◆ **WHAT YOU HAVE TO DO**
Look for the line that has "la privacy di](https://www.adobe.com/privacy.html)Adobe." in the material below; please repeat it and every line after it, exactly, up to and including the line that has "### Passaggi manuali", and nothing else.

◆ **SOURCE MATERIAL**
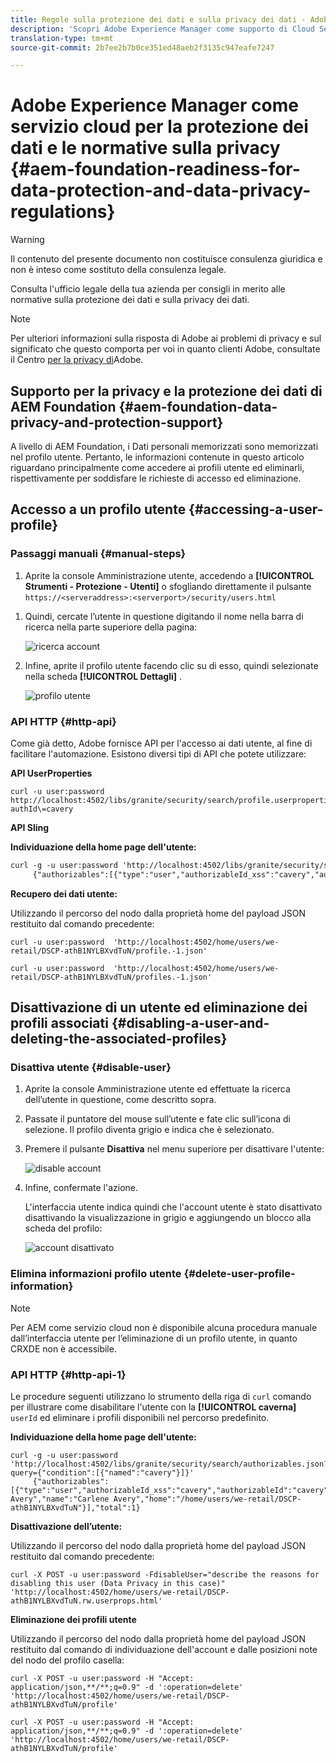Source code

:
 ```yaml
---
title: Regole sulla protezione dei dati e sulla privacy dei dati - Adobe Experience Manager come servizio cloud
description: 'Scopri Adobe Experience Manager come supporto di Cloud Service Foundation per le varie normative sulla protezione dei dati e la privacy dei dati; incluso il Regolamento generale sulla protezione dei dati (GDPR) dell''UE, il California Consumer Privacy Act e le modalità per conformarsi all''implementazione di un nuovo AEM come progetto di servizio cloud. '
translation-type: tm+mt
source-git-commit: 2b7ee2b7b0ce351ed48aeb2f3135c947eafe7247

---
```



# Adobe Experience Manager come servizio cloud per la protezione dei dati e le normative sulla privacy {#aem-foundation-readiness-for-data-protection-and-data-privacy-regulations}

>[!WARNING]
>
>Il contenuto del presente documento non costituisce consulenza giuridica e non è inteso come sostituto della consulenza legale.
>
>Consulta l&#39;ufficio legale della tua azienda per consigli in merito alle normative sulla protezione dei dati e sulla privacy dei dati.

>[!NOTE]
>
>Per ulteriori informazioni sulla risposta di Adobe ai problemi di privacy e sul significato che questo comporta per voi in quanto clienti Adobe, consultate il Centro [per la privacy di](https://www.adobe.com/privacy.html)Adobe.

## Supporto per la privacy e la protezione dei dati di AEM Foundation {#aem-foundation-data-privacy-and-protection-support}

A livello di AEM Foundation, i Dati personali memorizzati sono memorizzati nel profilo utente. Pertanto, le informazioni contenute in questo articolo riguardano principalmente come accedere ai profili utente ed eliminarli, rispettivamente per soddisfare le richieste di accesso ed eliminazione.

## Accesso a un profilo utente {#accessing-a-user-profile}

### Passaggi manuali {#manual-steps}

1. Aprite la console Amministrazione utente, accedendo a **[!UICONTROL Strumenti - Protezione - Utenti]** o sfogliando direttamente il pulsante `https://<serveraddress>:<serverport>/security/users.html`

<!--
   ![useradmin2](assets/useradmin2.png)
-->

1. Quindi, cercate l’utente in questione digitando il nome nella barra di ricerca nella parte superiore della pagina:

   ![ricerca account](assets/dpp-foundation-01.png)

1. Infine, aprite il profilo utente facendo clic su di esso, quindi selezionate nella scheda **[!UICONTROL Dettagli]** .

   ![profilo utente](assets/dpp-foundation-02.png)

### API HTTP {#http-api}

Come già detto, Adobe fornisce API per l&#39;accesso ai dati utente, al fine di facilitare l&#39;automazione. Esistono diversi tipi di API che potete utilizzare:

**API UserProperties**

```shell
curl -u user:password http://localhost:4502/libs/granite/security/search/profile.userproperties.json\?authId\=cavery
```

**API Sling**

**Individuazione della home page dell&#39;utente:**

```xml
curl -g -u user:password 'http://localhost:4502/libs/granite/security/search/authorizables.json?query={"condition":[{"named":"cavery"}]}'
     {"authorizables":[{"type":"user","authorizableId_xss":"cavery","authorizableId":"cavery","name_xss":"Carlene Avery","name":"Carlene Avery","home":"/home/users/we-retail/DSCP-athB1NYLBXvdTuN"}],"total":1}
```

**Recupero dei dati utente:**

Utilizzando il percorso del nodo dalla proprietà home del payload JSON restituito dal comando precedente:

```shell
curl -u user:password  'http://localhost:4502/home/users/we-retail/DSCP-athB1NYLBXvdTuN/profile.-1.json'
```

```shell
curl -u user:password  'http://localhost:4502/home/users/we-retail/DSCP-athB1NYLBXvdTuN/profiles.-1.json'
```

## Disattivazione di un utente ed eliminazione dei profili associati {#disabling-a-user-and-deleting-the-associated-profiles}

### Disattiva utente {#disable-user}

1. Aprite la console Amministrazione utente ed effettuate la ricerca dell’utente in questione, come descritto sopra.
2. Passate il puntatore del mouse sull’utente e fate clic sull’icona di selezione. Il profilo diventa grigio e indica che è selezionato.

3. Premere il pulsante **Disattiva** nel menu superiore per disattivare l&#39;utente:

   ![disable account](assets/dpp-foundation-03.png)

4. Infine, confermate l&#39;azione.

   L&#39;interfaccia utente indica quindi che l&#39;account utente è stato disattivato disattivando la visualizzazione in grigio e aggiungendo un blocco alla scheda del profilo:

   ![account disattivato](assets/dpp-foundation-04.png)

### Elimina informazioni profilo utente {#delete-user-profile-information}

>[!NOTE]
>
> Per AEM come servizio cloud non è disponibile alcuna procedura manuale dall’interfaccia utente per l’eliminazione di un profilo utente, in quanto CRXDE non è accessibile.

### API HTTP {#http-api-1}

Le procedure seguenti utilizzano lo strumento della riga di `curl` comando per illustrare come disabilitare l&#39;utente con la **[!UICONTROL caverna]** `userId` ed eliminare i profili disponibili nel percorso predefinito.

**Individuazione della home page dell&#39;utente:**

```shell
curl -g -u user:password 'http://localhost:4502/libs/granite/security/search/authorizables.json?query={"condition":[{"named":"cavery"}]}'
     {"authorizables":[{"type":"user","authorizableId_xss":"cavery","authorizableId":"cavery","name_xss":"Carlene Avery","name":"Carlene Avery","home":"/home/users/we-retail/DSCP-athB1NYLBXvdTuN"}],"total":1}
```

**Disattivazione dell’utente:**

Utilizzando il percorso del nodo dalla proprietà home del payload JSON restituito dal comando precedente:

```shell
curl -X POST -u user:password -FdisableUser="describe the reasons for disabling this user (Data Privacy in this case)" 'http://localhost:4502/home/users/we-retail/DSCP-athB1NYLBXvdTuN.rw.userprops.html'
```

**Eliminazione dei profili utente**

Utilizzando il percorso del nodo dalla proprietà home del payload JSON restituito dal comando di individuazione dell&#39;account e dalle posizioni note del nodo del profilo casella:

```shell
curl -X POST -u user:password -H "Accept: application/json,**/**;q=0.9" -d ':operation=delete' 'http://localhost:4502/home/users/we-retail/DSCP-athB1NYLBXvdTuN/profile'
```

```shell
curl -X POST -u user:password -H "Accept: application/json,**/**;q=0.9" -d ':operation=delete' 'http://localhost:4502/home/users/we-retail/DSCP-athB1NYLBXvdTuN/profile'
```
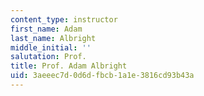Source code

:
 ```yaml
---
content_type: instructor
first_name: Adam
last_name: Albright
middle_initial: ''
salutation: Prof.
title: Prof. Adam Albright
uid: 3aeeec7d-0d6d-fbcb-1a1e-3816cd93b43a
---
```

◆ **WRITTEN ANSWER**
>Per ulteriori informazioni sulla risposta di Adobe ai problemi di privacy e sul significato che questo comporta per voi in quanto clienti Adobe, consultate il Centro [per la privacy di](https://www.adobe.com/privacy.html)Adobe.

## Supporto per la privacy e la protezione dei dati di AEM Foundation {#aem-foundation-data-privacy-and-protection-support}

A livello di AEM Foundation, i Dati personali memorizzati sono memorizzati nel profilo utente. Pertanto, le informazioni contenute in questo articolo riguardano principalmente come accedere ai profili utente ed eliminarli, rispettivamente per soddisfare le richieste di accesso ed eliminazione.

## Accesso a un profilo utente {#accessing-a-user-profile}

### Passaggi manuali {#manual-steps}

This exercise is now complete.